Die verstärkte Ostoklastenaktivität wird ja von den MM Zellen und deren freigesetzten Botenstoffen ausgelöst. Wenn man in CR ist, dann werden auch so gut wie keine Osteoklasten mehr angeregt verstärkt aktiv zu werden. Dann werden wahrscheinlich auch keine neuen Ostolysen gebildet und bestehende nicht vergrößert. Deßhalb liegt der Schluß nahe, daß man in CR Zustand die BIFIS eher absetzen kann.

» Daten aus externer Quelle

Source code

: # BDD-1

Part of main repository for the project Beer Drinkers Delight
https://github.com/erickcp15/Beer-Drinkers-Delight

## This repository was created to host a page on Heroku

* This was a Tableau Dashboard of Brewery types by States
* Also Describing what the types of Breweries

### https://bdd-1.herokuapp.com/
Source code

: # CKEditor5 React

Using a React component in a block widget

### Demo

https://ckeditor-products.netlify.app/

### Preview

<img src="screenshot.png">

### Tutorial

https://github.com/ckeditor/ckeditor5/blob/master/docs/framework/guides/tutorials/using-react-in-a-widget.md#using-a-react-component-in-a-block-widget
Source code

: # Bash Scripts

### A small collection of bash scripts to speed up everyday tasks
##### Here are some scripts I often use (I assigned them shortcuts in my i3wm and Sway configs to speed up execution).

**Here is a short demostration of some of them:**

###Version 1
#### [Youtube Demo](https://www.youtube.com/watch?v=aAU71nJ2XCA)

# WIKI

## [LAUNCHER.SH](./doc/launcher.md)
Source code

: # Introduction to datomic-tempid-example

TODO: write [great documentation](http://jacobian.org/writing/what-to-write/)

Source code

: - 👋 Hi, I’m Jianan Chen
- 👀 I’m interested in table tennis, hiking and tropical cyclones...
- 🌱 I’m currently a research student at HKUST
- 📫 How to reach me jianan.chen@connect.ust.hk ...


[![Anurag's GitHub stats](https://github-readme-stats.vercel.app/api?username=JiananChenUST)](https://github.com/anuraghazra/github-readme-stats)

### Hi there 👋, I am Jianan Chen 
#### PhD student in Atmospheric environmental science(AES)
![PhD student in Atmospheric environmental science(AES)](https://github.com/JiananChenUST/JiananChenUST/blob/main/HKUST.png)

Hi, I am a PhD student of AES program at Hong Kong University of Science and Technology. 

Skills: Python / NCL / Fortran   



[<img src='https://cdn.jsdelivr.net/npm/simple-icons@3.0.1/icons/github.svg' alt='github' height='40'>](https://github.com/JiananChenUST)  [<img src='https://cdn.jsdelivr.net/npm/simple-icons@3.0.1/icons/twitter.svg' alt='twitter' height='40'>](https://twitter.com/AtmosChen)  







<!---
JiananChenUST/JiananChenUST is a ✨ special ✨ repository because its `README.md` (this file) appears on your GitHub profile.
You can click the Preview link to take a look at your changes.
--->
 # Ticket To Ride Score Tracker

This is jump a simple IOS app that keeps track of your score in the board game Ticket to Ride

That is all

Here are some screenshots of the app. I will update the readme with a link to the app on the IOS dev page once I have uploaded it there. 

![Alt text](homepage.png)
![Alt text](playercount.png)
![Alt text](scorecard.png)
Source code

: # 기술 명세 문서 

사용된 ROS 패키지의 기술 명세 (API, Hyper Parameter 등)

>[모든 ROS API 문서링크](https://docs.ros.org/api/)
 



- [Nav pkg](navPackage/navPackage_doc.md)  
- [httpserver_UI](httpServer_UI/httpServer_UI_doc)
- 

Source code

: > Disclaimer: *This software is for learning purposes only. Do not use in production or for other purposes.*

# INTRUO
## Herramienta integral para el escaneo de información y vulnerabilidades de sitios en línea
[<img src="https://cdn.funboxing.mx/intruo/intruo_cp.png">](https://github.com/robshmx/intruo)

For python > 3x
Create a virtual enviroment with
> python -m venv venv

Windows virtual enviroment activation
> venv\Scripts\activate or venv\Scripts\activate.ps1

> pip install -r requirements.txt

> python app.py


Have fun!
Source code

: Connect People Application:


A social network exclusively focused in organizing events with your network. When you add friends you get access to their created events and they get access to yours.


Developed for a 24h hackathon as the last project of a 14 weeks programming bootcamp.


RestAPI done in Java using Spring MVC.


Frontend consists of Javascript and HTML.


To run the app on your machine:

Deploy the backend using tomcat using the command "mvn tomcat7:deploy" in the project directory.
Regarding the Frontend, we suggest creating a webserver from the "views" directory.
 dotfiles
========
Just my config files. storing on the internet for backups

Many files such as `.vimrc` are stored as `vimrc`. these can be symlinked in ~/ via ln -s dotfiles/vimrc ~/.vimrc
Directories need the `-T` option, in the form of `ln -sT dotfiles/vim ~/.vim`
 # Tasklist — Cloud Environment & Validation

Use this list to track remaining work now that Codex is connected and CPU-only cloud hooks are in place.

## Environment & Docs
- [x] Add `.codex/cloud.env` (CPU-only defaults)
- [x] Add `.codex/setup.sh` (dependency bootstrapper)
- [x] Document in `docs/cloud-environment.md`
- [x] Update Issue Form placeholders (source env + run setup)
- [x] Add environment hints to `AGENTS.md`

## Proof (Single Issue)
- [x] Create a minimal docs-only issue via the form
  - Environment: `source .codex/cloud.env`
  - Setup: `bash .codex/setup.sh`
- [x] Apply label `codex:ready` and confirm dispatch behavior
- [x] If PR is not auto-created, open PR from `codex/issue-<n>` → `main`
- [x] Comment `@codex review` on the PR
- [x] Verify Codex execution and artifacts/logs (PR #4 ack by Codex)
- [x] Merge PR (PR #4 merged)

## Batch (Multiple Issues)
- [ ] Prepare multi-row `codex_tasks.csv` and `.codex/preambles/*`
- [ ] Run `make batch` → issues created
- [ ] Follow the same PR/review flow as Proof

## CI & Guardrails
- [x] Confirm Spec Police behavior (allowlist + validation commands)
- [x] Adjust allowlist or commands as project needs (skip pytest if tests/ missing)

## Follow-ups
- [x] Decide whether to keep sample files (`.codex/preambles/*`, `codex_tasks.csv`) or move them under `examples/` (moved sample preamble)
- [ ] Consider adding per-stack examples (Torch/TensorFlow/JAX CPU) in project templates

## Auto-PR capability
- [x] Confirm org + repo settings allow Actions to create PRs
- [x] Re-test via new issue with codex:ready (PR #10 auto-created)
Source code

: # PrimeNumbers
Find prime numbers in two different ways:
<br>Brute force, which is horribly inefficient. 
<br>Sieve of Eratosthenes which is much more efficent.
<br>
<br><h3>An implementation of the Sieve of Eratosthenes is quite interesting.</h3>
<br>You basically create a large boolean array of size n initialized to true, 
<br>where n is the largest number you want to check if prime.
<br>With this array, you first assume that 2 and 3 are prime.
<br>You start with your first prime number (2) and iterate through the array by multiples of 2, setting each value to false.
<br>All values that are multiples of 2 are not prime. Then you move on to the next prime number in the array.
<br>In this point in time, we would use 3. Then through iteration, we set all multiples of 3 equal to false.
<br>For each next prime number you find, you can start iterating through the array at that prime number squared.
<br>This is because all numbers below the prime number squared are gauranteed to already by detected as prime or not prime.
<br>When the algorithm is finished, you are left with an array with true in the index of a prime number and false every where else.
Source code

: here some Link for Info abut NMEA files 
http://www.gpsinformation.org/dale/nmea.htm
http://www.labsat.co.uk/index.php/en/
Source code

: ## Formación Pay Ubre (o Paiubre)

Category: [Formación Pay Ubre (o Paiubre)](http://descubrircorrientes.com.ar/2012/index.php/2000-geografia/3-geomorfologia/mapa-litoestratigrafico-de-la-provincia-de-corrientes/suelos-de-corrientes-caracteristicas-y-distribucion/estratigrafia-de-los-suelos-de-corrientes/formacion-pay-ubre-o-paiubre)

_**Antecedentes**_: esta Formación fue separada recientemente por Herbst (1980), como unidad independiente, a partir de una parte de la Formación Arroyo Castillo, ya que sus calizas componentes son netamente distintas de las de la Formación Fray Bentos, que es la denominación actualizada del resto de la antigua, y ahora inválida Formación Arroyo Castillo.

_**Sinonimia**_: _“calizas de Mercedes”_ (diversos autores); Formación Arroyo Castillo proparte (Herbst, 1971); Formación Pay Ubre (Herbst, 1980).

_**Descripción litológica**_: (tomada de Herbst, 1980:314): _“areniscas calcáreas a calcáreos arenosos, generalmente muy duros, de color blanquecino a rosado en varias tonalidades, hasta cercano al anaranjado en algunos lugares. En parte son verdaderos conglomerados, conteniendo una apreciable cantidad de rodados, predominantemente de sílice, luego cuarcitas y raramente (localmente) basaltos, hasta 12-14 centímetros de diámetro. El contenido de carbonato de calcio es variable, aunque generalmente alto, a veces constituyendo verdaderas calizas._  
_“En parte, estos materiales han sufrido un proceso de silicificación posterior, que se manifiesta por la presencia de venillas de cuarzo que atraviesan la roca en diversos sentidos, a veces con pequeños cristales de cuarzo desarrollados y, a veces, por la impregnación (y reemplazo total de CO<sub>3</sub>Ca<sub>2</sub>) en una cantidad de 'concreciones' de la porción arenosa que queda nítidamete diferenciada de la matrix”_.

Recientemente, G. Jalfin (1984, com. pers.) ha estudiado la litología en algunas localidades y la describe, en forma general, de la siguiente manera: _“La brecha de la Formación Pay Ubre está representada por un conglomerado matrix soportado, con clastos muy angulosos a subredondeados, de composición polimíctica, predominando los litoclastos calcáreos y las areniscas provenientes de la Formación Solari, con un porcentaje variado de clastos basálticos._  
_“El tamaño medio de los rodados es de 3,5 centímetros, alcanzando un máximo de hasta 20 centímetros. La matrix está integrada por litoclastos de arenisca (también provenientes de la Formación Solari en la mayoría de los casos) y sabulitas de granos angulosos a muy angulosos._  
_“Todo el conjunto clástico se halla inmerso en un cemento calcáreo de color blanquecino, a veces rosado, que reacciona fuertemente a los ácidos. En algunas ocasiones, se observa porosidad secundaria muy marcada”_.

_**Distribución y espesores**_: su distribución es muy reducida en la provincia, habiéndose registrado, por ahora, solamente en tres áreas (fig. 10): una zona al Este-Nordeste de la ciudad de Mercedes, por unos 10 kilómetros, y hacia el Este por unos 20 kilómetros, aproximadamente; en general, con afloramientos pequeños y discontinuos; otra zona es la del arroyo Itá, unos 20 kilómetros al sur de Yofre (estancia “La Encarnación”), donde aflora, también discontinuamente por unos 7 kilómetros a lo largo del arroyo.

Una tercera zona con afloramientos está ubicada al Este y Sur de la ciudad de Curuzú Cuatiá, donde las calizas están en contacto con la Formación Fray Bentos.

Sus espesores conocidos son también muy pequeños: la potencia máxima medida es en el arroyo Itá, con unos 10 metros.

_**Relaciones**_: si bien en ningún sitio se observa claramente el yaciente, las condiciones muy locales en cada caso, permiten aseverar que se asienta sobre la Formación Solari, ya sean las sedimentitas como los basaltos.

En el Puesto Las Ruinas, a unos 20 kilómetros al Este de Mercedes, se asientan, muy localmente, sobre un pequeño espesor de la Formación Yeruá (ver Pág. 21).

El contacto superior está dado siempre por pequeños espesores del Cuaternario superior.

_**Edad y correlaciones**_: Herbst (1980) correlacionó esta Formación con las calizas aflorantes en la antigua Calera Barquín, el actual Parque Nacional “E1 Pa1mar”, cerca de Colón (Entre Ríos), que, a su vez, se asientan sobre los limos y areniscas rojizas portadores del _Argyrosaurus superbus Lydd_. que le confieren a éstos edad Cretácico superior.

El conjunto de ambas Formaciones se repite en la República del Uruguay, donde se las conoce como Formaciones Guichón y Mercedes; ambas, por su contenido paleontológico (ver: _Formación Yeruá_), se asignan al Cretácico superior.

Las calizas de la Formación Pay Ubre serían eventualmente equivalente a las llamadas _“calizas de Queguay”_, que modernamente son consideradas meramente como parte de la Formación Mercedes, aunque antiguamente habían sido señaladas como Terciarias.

Aber mit allen Mitteln gegen das MM hat man oft nur die Wahl zwischen Pest und Cholera-so ist es nun mal:bang:
Ich habe jetzt die letzten Tage 3 Infusionen Etoposid erhalten und davor Cyclo. Im Netz kann man schnell herausfinden, daß in Tierversuchen und sogar schon in Studien mit Menschen dem Etoposid ein nicht geringes mutagenes Potential und Potential zu Zweitneoplasien (Zweittumoren) nachgewiesen wurde. Und in Kombination mit Cyclo kann dieses noch verstärkt werden. Tja - was soll ich denn davon halten - eben Pest oder Cholera.
Es ist da schon reine Glüchssache nach all den Therapiestrapazen in eine möglichst lange Remission ohne Zweitneoplasien und weiteren MM Genveränderungen zu kommen.
Aber was bleibt mir und uns anderes übrig ?

Heilung ist ein individueller Prozess, der sehr stark an das persönliche Bewusstsein gebunden ist. Daher kann kein Mensch einen anderen Menschen heilen sondern immer nur auf dem Weg zu seiner persönlichen Heilung begleiten.